BELLINZONA - Recordman. Atleta della nazionale. E istruttore sportivo. La vita del bellinzonese Kevin Delcò gira tutta intorno al parkour. Reduce dalla prima tappa della Coppa del mondo a Montpellier, il 32enne guarda già ai mondiali di Tokyo.

L'ottava meraviglia ginnica - Da un anno a questa parte il parkour svizzero sta infatti, letteralmente, facendo passi da gigante. «Da ottobre 2021 la Federazione svizzera di ginnastica ha riconosciuto il parkour come disciplina ufficiale», racconta Delcò, «e mi ha selezionato per partecipare alla Coppa del mondo».

L'inizio in nazionale - La prima tappa, svoltasi a maggio a Montpellier, ha visto il ticinese classificarsi 26esimo su 41 atleti, «a dispetto di diversi problemi muscolari sopraggiunti durante prove e qualifiche». Il prossimo appuntamento è previsto a metà settembre a Sofia.

Aria di oriente - Nel frattempo lo sguardo di Delcò, che si definisce «un cacciatore di orizzonti», si rivolge al Giappone, dove il prossimo ottobre difenderà la maglia della nazionale agli attesissimi mondiali di Tokyo. Il parkour, sottolinea poi il bellinzonese, potrebbe inoltre diventare presto disciplina olimpica.

Alla ricerca del «diverso» - La passione di Delcò, che oggi è anche il suo lavoro, è però sbocciata in un contesto che più semplice non si può: sul divano di casa. «Fin da piccolo cercavo qualcosa che mi rendesse diverso, non sto parlando di cose da possedere, ma di abilità e qualità personali», racconta. «Avevo nove anni quando un giorno, per puro caso, mi sono messo sul divano a testa in giù. La cosa divertente è che ho continuato a farlo per giorni e, tra la natura che circondava la mia casa di montagna e il doposcuola, ho cominciato a camminare sulle mani tutti i giorni». 

Salta che ti passa - A scuola, spiega ancora, «non riuscivo a stare fermo, ma i soliti giochi da ricreazione non mi interessavano. Io e alcuni miei compagni preferivamo saltare da muretti, tronchi e sassi. Ovviamente la cosa mi ha talmente coinvolto che non ho mai smesso di farlo». 

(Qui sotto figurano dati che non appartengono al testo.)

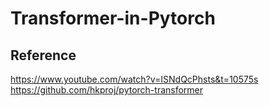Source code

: # Transformer-in-Pytorch

## Reference
https://www.youtube.com/watch?v=ISNdQcPhsts&t=10575s
https://github.com/hkproj/pytorch-transformer
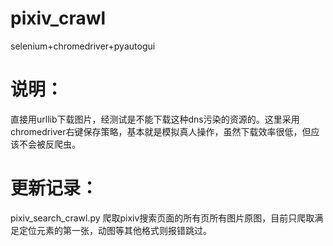 # pixiv_crawl
selenium+chromedriver+pyautogui

# 说明：

直接用urllib下载图片，经测试是不能下载这种dns污染的资源的。这里采用chromedriver右键保存策略，基本就是模拟真人操作，虽然下载效率很低，但应该不会被反爬虫。

# 更新记录：

pixiv_search_crawl.py 爬取pixiv搜索页面的所有页所有图片原图，目前只爬取满足定位元素的第一张，动图等其他格式则报错跳过。
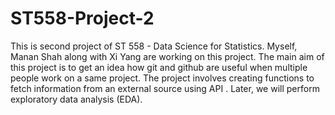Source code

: # ST558-Project-2

This is second project of ST 558 - Data Science for Statistics. Myself, Manan Shah along with Xi Yang are working on this project. The main aim of this project is to get an idea how git and github are useful when multiple people work on a same project. The project involves creating functions to fetch information from an external source using API . Later, we will perform exploratory data analysis (EDA).
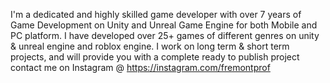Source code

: I'm a dedicated and highly skilled game developer with over 7 years of Game Development on Unity and Unreal Game Engine for both Mobile and PC platform.
I have developed over 25+ games of different genres on unity & unreal engine and roblox engine.
I work on long term & short term projects, and will provide you with a complete ready to publish project
contact me on Instagram @ https://instagram.com/fremontprof
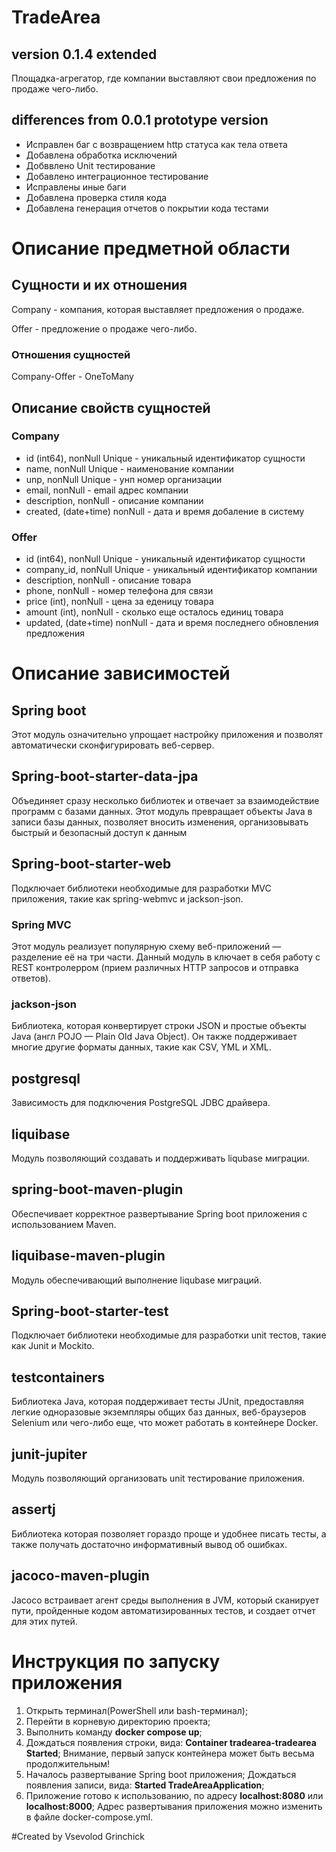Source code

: # TradeArea
## version 0.1.4 extended
Площадка-агрегатор, где компании выставляют свои предложения по продаже чего-либо.

## differences from 0.0.1 prototype version
+ Исправлен баг с возвращением http статуса как тела ответа
+ Добавлена обработка исключений
+ Добввлено Unit тестирование
+ Добавлено интеграционное тестирование
+ Исправлены иные баги
+ Добавлена проверка стиля кода
+ Добавлена генерация отчетов о покрытии кода тестами

#  Описание предметной области 
##  Сущности и их отношения
Company - компания, которая выставляет предложения о продаже.

Offer - предложение о продаже чего-либо.

###   Отношения сущностей
Company-Offer - OneToMany

##  Описание свойств сущностей
###   Company
+ id (int64), nonNull Unique - уникальный идентификатор сущности
+ name, nonNull Unique - наименование компании
+ unp, nonNull Unique - унп номер организации
+ email, nonNull - email адрес компании
+ description, nonNull - описание компании
+ created, (date+time) nonNull - дата и время добаление в систему

###  Offer
+ id (int64), nonNull Unique - уникальный идентификатор сущности
+ company_id, nonNull Unique - уникальный идентификатор компании
+ description, nonNull - описание товара
+ phone, nonNull - номер телефона для связи
+ price (int), nonNull - цена за еденицу товара
+ amount (int), nonNull - сколько еще осталось единиц товара
+ updated, (date+time) nonNull - дата и время последнего обновления предложения

#  Описание зависимостей

## Spring boot 
Этот модуль означительно упрощает настройку приложения и позволят автоматически сконфигурировать веб-сервер.

## Spring-boot-starter-data-jpa
Объединяет сразу несколько библиотек и отвечает за взаимодействие программ с базами данных. Этот модуль превращает объекты Java в записи базы данных, позволяет вносить изменения, организовывать быстрый и безопасный доступ к данным

## Spring-boot-starter-web
Подключает библиотеки необходимые для разработки MVC приложения, такие как spring-webmvc и jackson-json.

### Spring MVC
Этот модуль реализует популярную схему веб-приложений — разделение её на три части.
Данный модуль в ключает в себя работу с REST контролерром (прием различных HTTP запросов и отправка ответов).

### jackson-json
Библиотека, которая конвертирует строки JSON и простые объекты Java (англ POJO — Plain Old Java Object). Он также поддерживает многие другие форматы данных, такие как CSV, YML и XML.

## postgresql
Зависимость для подключения PostgreSQL JDBC драйвера.

## liquibase
Модуль позволяющий создавать и поддерживать liqubase миграции.

## spring-boot-maven-plugin
Обеспечивает корректное развертывание Spring boot приложения с использованием Maven.

## liquibase-maven-plugin
Модуль обеспечивающий выполнение liqubase миграций.

## Spring-boot-starter-test
Подключает библиотеки необходимые для разработки unit тестов, такие как Junit и Mockito.

## testcontainers
Библиотека Java, которая поддерживает тесты JUnit, предоставляя легкие одноразовые экземпляры общих баз данных, веб-браузеров Selenium или чего-либо еще, что может работать в контейнере Docker.

## junit-jupiter
Модуль позволяющий организовать unit тестирование приложения.

## assertj
Библиотека которая позволяет гораздо проще и удобнее писать тесты, а также получать достаточно информативный вывод об ошибках.

## jacoco-maven-plugin
Jacoco встраивает агент среды выполнения в JVM, который сканирует пути, пройденные кодом автоматизированных тестов, и создает отчет для этих путей.

#  Инструкция по запуску приложения
1. Открыть терминал(PowerShell или bash-терминал);
2. Перейти в корневую директорию проекта;
3. Выполнить команду **docker compose up**;
4. Дождаться появления строки, вида: **Container tradearea-tradearea Started**;
Внимание, первый запуск контейнера может быть весьма продолжительным!
5. Началось развертывание Spring boot приложения;
Дождаться появления записи, вида: **Started TradeAreaApplication**;
6. Приложение готово к использованию, по адресу **localhost:8080** или **localhost:8000**;
Адрес развертывания приложения можно изменить в файле docker-compose.yml.

#Created by Vsevolod Grinchick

La scoperta del parkour - Nel 2002 Delcò inizia poi a praticare parkour, che scopre in quanto vera e propria disciplina soltanto nel 2008, attraverso Youtube e i primi social network. 

Nel librone dei guinness - Da lì, i successi dell'oggi 32enne si sono moltiplicati, dal record mondiale conquistato nel 2015 dopo aver disceso 50 scalini in handstand in 14,58 secondi, all’apertura della prima scuola di parkour ticinese nel 2014, oggi attiva con ben sette sedi su tutto il territorio cantonale.